March 13, 2008

Living with a Friend With a Hernia (Part 2 of 5)

First of all, you might be wondering why I named these posts "Living With a Friend with a Hernia" even though I do not live with Jixby Phillips nor do I talk about anything hernia related. Its because I think the title "Living with a Hernia" is catchy. It work with Living with America, of course, but try using it in the song Owner of A Loney Heart.

Living with a hernia
Much better than
living with a torn rotator cuff

It was much catchier when I was singing it in the shower.

Part 2: Dude, Where's My Finger?*

Could I of thought of a more lamer name for this post? I guess not. This post will be in transcript from an recorded interview I had with my mom over the phone. Enjoy.
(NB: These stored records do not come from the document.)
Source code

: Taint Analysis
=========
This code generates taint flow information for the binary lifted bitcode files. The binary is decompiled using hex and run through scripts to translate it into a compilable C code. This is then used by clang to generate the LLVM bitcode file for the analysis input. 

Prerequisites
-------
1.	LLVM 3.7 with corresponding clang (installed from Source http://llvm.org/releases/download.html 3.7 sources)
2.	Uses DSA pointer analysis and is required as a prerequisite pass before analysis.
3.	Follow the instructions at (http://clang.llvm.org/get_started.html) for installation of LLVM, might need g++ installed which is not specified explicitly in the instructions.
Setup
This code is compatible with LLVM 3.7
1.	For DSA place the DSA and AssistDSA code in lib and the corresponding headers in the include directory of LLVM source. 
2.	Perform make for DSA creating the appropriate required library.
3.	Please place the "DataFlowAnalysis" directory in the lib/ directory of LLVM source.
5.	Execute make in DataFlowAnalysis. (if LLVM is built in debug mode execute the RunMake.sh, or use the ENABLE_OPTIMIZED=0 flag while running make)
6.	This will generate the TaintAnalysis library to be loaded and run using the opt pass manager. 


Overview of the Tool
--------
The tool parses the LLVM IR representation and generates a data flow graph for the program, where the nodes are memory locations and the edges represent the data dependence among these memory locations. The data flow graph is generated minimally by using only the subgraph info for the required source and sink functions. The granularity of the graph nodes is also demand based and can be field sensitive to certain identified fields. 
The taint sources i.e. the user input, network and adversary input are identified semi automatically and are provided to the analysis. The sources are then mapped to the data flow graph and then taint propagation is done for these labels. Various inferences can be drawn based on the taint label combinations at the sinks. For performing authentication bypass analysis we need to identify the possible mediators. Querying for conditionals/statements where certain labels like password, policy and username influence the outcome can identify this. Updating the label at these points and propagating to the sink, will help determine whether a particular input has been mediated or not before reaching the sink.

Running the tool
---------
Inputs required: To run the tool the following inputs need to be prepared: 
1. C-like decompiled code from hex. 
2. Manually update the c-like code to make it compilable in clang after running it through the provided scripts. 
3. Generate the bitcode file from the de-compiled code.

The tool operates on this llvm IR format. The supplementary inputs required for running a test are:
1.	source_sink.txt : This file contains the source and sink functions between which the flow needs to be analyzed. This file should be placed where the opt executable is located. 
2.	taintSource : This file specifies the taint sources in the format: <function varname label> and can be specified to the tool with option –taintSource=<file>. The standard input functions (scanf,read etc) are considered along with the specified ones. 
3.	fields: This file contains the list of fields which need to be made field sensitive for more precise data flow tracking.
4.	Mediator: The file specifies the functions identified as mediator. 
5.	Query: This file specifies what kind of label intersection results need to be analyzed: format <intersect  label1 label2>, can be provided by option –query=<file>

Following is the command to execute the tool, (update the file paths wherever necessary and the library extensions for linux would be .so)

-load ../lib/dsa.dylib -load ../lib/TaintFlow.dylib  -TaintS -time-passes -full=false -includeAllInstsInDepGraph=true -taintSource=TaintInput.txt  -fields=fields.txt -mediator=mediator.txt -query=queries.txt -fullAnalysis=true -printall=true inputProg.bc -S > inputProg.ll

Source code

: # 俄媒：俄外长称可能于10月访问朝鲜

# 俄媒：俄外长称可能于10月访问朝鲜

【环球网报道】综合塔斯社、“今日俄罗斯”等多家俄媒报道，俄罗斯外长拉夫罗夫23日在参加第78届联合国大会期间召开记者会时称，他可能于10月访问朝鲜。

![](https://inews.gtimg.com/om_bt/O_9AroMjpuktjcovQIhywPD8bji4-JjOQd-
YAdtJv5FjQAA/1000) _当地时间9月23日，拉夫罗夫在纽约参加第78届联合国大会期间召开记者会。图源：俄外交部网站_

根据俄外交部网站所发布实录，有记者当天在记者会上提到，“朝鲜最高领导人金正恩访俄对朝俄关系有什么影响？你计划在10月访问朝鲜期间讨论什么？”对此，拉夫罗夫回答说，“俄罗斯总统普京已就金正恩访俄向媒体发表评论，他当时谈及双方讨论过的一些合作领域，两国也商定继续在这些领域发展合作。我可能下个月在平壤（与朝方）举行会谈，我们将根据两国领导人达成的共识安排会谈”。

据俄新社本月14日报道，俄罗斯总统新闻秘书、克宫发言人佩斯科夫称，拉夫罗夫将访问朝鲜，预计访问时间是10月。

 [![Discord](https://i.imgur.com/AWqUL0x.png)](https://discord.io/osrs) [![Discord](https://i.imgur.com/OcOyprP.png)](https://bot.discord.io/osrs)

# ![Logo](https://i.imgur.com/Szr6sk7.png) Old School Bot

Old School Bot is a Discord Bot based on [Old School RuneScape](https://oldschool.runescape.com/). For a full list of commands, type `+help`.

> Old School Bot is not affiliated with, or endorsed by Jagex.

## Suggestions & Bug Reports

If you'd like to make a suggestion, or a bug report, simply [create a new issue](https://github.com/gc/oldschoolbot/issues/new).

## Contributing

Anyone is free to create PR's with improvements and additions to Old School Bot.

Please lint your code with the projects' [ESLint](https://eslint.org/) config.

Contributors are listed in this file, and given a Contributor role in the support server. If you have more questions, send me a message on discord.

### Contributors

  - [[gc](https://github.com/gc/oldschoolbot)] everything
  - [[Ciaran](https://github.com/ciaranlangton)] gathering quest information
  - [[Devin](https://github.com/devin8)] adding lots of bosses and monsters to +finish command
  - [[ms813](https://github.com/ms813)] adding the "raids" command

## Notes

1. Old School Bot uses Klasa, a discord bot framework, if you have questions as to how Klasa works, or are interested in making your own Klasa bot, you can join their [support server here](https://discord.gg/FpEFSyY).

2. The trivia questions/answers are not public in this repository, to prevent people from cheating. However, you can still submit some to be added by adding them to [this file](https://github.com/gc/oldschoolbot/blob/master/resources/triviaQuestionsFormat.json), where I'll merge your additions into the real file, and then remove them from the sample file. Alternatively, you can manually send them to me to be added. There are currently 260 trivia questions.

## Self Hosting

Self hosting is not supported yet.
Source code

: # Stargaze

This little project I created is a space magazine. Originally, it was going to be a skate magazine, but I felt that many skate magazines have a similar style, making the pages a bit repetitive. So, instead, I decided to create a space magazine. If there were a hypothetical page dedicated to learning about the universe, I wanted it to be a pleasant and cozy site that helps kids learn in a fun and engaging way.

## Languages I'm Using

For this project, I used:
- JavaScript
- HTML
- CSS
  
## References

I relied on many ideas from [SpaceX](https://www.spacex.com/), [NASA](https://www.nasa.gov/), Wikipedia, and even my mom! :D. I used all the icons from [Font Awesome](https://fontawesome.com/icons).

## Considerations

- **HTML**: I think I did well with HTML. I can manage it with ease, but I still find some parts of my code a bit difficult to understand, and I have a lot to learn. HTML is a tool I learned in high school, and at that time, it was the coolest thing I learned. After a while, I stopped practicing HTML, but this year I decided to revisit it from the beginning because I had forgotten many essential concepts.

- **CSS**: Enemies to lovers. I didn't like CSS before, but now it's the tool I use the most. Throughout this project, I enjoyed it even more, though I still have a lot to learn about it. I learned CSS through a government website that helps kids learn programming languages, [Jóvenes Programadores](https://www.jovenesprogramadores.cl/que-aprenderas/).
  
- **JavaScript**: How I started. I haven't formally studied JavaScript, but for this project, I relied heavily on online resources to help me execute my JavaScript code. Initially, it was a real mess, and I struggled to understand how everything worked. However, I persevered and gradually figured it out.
ME: So how old was I when I went to the hospital.
MOM: Uhhhhhhhh....I think you were four.
ME: And what happened again?
MOM: Well you got your hands on an empty coke can and you cut your finger pretty badly on the mouth of the can.
ME: Wow it was really that bad?
MOM: Yes, your little finger was turning black.
ME: So what did they do with the finger?
MOM: They just bandaged it and gave you a shot.
ME: How did I act about it?
MOM: Like a crybaby (laughs)
ME: I was four
MOM: You were terrified about being in there.
ME: I still am.
MOM: Well you will be in one if you keep riding that bike without a helmet.
ME: ugh, not this again
MOM: Also, this Saturday we are going for dinner for your birthday. Would you like to go to the Steakhouse or the Grill place in the Village.
ME: Can't we go to Dapper's, you know I like their soup there.
MOM: YOU ALREADY.....

(I guess I should fast forward this..sorry)

ME: I don't care, Goodbye.

Yikes, well I guess thats it. In part 3 we we'll be going Down Under! Stay tuned!

*now that you read the story, imagine me as a kid saying that to my mom.